## The task
Every line of the following records that includes "mode" should be copied.

Saved data entries:

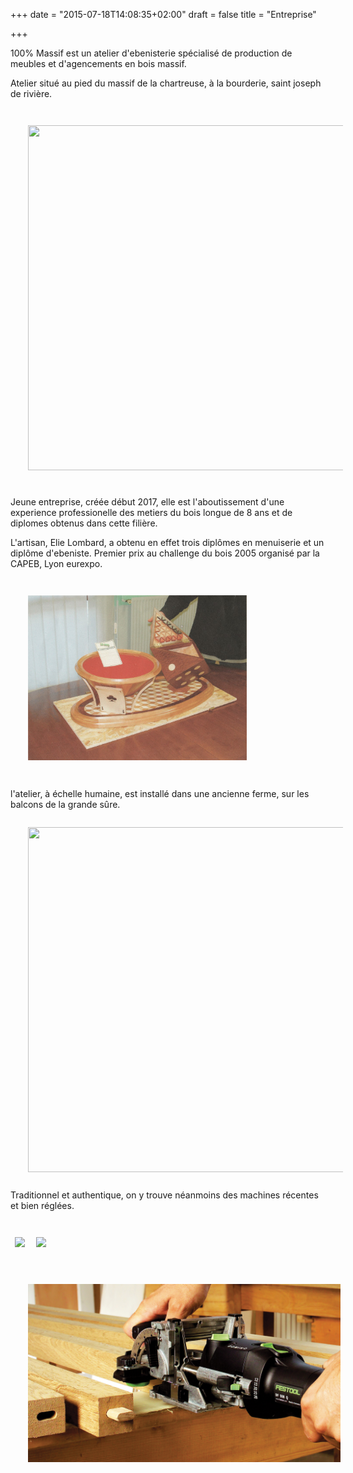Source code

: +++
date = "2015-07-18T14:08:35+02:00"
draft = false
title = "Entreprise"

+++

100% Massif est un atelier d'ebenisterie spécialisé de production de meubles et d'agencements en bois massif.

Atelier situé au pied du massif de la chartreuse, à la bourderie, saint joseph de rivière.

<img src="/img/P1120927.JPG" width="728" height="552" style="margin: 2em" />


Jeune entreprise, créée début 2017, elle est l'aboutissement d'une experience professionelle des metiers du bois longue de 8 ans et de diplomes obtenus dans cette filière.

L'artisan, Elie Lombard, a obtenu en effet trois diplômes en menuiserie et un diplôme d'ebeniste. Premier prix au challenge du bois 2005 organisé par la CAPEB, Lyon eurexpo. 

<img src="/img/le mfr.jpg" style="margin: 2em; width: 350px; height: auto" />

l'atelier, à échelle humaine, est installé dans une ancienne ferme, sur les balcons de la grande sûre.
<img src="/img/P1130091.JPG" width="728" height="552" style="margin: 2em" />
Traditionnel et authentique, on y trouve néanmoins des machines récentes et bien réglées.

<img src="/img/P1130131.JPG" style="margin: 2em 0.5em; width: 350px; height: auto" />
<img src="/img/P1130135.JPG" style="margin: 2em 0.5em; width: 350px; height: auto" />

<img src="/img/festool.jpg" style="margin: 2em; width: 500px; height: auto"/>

==

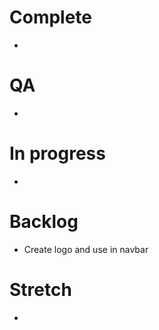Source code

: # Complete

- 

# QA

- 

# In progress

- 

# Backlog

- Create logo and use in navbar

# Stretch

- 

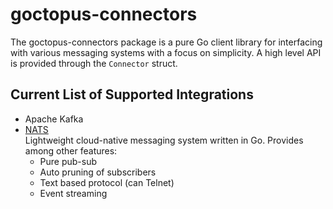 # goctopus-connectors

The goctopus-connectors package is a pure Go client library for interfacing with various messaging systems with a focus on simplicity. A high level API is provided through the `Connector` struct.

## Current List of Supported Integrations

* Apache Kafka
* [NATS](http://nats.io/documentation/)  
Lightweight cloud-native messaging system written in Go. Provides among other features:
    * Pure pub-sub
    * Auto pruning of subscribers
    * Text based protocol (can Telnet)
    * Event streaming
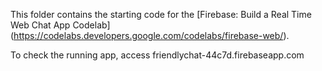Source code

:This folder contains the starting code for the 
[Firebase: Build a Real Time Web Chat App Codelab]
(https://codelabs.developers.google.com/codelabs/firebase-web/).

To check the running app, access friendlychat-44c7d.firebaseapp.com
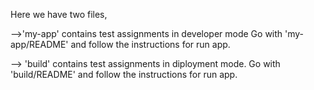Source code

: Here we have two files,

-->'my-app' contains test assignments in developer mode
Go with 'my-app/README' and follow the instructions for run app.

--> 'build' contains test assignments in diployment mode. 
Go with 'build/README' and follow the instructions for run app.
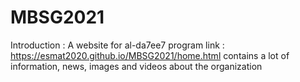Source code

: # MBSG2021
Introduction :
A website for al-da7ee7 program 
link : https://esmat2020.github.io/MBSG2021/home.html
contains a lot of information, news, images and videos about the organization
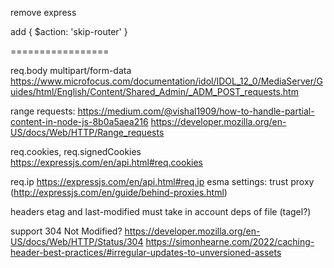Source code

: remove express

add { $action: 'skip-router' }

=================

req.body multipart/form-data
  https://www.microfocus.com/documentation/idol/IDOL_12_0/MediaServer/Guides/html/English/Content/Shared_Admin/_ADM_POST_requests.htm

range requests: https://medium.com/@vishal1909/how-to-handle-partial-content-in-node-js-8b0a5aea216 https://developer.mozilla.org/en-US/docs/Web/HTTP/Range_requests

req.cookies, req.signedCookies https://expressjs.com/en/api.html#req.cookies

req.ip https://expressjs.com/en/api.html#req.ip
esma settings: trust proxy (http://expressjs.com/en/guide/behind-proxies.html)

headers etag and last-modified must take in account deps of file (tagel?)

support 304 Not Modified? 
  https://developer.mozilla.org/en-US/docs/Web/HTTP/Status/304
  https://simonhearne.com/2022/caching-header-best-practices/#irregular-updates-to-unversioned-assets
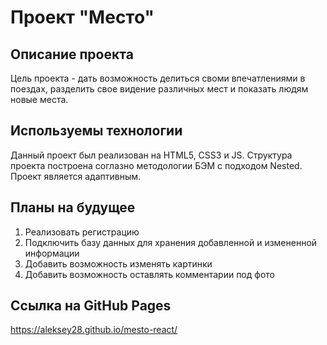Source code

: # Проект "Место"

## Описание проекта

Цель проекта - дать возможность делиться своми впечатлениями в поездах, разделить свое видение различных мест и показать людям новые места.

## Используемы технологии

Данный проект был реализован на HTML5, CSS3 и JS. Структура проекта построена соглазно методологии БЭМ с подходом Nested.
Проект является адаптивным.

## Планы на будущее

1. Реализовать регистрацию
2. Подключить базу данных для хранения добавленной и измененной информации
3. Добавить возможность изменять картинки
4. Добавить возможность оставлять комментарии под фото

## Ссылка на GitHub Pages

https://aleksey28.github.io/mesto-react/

## Answer section
-->'my-app' contains test assignments in developer mode
--> 'build' contains test assignments in diployment mode. 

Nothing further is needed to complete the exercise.